Re: parallelism and sorting - Mailing list pgsql-hackers

From Peter Geoghegan
Subject Re: parallelism and sorting
Date
Msg-id CAM3SWZTsw0noq9nS_23LUTShVa8XVH78840dpaaTWCg1pwd+0w@mail.gmail.com
Whole thread Raw
In response to parallelism and sorting  (Robert Haas <robertmhaas@gmail.com>)
Responses Re: parallelism and sorting  (Robert Haas <robertmhaas@gmail.com>)
List pgsql-hackers
On Mon, Nov 23, 2015 at 2:01 PM, Robert Haas <robertmhaas@gmail.com> wrote:
> I've been thinking about how parallelism interacts with sorting over
> the last few days and I wanted to share a few preliminary thoughts.  I
> definitely don't have all the answers worked out here yet, so thoughts
> are welcome.

I think it's definitely a good idea to have some high level discussion
of these issues now. My responses will in some cases also be high
level and aspirational.

> 2. Within parallel query, there are two reasons to care about data
> that is in sorted order.  First, we might need to deliver the results
> to the user in a particular order, because they've specified ORDER BY
> whatever.  Second, the optimal join strategy might be a merge join,
> which requires that both relations be sorted according to the join
> key.[1]

I gather the distinction you're making here is between a Sort node,
and a node that happens to use a tuplesort without an explicit Sort
node (like a "COUNT(DISTINCT(foo))" *Aggregate* node -- *not* a
GroupAggregate node).
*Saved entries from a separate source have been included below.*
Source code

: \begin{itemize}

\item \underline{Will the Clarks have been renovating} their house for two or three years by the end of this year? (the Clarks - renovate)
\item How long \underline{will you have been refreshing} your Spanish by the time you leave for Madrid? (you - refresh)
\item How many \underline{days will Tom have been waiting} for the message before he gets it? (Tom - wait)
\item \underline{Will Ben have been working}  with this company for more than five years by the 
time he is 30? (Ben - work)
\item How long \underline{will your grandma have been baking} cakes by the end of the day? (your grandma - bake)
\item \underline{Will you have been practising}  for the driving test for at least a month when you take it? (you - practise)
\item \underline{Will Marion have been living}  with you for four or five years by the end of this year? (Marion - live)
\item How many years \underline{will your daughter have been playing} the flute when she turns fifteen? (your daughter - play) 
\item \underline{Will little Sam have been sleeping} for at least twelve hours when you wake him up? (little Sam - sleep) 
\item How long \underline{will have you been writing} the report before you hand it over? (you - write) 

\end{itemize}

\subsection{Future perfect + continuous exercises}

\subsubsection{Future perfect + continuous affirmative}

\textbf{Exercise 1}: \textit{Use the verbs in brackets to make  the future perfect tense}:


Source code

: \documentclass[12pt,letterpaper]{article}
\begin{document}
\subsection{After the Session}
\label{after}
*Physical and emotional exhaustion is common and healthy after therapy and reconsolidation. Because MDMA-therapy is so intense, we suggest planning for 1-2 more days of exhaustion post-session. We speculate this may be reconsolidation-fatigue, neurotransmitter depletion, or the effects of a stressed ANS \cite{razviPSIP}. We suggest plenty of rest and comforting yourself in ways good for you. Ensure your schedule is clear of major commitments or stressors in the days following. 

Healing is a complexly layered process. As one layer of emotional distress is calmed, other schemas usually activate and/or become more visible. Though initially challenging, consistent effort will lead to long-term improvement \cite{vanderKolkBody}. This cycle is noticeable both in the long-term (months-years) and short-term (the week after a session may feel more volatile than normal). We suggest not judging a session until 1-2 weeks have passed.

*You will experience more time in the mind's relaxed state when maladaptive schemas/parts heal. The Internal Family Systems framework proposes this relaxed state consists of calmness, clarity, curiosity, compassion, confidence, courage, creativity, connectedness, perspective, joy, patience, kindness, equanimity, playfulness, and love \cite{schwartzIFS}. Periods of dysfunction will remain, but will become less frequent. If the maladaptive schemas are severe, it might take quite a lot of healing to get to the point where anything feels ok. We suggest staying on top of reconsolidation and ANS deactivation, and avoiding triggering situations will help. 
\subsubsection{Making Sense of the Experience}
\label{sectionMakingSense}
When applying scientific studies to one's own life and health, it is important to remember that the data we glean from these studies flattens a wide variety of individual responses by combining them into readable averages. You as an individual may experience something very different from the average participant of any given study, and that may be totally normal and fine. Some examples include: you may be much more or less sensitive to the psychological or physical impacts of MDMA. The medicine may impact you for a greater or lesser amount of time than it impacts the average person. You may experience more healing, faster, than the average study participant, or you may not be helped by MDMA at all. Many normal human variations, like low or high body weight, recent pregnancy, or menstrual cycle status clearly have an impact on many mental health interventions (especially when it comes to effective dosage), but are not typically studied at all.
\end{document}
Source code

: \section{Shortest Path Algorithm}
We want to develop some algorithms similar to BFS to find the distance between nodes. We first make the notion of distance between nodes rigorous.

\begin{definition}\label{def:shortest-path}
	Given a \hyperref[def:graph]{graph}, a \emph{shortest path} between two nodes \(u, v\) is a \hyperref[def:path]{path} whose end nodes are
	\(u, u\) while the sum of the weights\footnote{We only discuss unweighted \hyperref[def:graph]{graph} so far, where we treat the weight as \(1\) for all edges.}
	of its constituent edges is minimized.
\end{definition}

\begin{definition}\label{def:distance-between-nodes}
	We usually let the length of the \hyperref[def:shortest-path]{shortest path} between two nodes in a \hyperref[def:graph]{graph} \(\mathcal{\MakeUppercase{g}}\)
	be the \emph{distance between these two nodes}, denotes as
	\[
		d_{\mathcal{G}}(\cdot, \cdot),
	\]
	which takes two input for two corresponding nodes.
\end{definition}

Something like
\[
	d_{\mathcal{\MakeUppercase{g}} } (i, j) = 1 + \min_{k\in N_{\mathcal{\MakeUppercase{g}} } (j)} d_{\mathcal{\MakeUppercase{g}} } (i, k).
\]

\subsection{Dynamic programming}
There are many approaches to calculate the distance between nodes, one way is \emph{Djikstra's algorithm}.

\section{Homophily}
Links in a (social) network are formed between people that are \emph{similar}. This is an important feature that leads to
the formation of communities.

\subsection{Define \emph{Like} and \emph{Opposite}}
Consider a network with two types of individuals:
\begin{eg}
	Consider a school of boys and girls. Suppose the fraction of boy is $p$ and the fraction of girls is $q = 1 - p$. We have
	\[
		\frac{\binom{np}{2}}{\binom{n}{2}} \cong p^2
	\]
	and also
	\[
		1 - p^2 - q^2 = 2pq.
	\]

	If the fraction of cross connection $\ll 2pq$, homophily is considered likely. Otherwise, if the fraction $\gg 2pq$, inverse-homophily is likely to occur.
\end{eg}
I am a little concerned cases like this might
accidentally not benefit due to not explicitly having a Sort node, as
you refer to below. Beyond that, CREATE INDEX and CLUSTER utility
cases will also need to be parallelized without all this executor
infrastructure.

> 3. The current Gather node reads tuples from the workers in
> round-robin fashion, skipping over workers that don't have a tuple
> ready yet when it needs one.  It seems potentially useful to have a
> Gather Merge node which would assume that the results from each worker
> are ordered with respect to each other, and do a final merge pass over
> those.  Then we could get the toplevel query ordering we want using a
> plan like this:
>
> Gather Merge
> -> Sort
>   -> Parallel Seq Scan on foo
>       Filter: something

I am of course strongly of the opinion that extending the new,
improved, but pending approach to external sorts [1] is the way to go.
Using the filesystem as "poor man's shared memory" when you can
actually afford real shared memory now seems like much less of a
problem than I thought in the past. More on that later.
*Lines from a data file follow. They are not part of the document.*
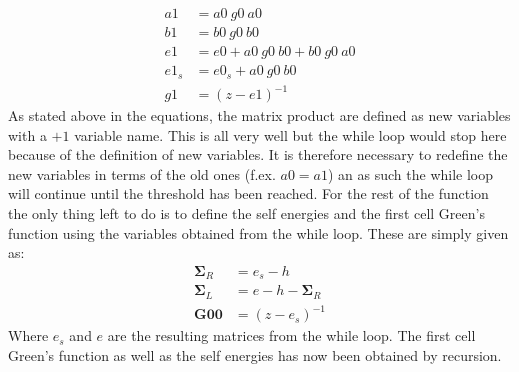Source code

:\begin{align*}
a1 &= a0\ g0\ a0\\
b1 &= b0\ g0\ b0\\
e1 &= e0 + a0\ g0\ b0 + b0\ g0\ a0 \\
e1_{s} &= e0_{s} + a0\ g0\ b0 \\
g1 &= (z - e1)^{-1}
\end{align*}
As stated above in the equations, the matrix product are defined as new variables with a \(+1\) variable name. This is all very well but the while loop would stop here because of the definition of new variables. It is therefore necessary to redefine the new variables in terms of the old ones (f.ex. \(a0 = a1\)) an as such the while loop will continue until the threshold has been reached. For the rest of the function the only thing left to do is to define the self energies and the first cell Green's function using the variables obtained from the while loop. These are simply given as: 
\begin{align*}\label{\outputs}
    \mathbf{\Sigma}_R &= e_s - h \\
    \mathbf{\Sigma}_L &= e - h - \mathbf{\Sigma}_R \\
    \mathbf{G00} &= (z - e_s)^{-1}
\end{align*}
Where \(e_s\) and \(e\) are the resulting matrices from the while loop. The first cell Green's function as well as the self energies has now been obtained by recursion. 
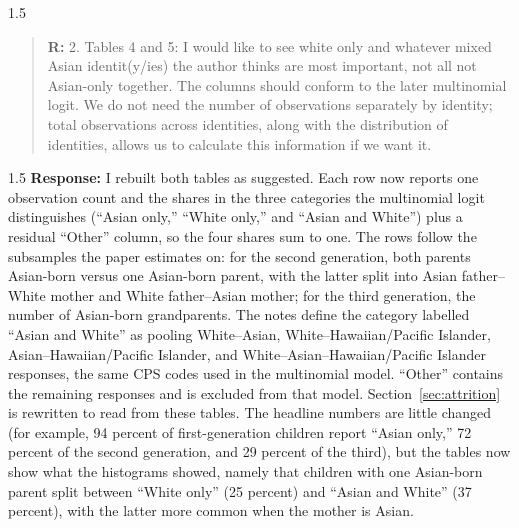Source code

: \documentclass[12pt,english]{article}
\newcommand{\rrxspc}{1.5}
\begin{document}
\begin{refsection}
    \begin{spacing}{\rrxspc}
            \begin{quotation}
                \textbf{R: } 2. Tables 4 and 5: I would like to see white only and whatever mixed Asian identit(y/ies) the author thinks are most important, not all not Asian-only together. The columns should conform to the later multinomial logit. We do not need the number of observations separately by identity; total observations across identities, along with the distribution of identities, allows us to calculate this information if we want it.
            \end{quotation}
    \end{spacing}
    \begin{spacing}{\rrxspc}
        \textbf{Response:} I rebuilt both tables as suggested. Each row now reports one observation count and the shares in the three categories the multinomial logit distinguishes (``Asian only,'' ``White only,'' and ``Asian and White'') plus a residual ``Other'' column, so the four shares sum to one. The rows follow the subsamples the paper estimates on: for the second generation, both parents Asian-born versus one Asian-born parent, with the latter split into Asian father--White mother and White father--Asian mother; for the third generation, the number of Asian-born grandparents. The notes define the category labelled ``Asian and White'' as pooling White--Asian, White--Hawaiian/Pacific Islander, Asian--Hawaiian/Pacific Islander, and White--Asian--Hawaiian/Pacific Islander responses, the same CPS codes used in the multinomial model. ``Other'' contains the remaining responses and is excluded from that model. Section~\ref{sec:attrition} is rewritten to read from these tables. The headline numbers are little changed (for example, 94 percent of first-generation children report ``Asian only,'' 72 percent of the second generation, and 29 percent of the third), but the tables now show what the histograms showed, namely that children with one Asian-born parent split between ``White only'' (25 percent) and ``Asian and White'' (37 percent), with the latter more common when the mother is Asian.
    \end{spacing}


\end{refsection}
\end{document}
The problem I see here is that having real executor nodes, while
preserving various useful properties of an on-the-fly merge implies a
degree of cross-node promiscuity that I think won't fly. For one
thing, all my tricks with memory pooling during the final on-the-fly
merge become iffy, to say the least. For another, the children cannot
very well feed SortTuples to the parent using the usual TupleTableSlot
mechanism -- we benefit plenty from reuse of SortSupport and so on
during the merge. Who would want to reconstruct something
SortTuple-like on the other side (within the Gather Merge)? Besides,
if one child cannot produce tuples in time, unlike many things there
is a legitimate need to hold everything up. I think we should
parallelize the Merge in a later release -- possibly much later.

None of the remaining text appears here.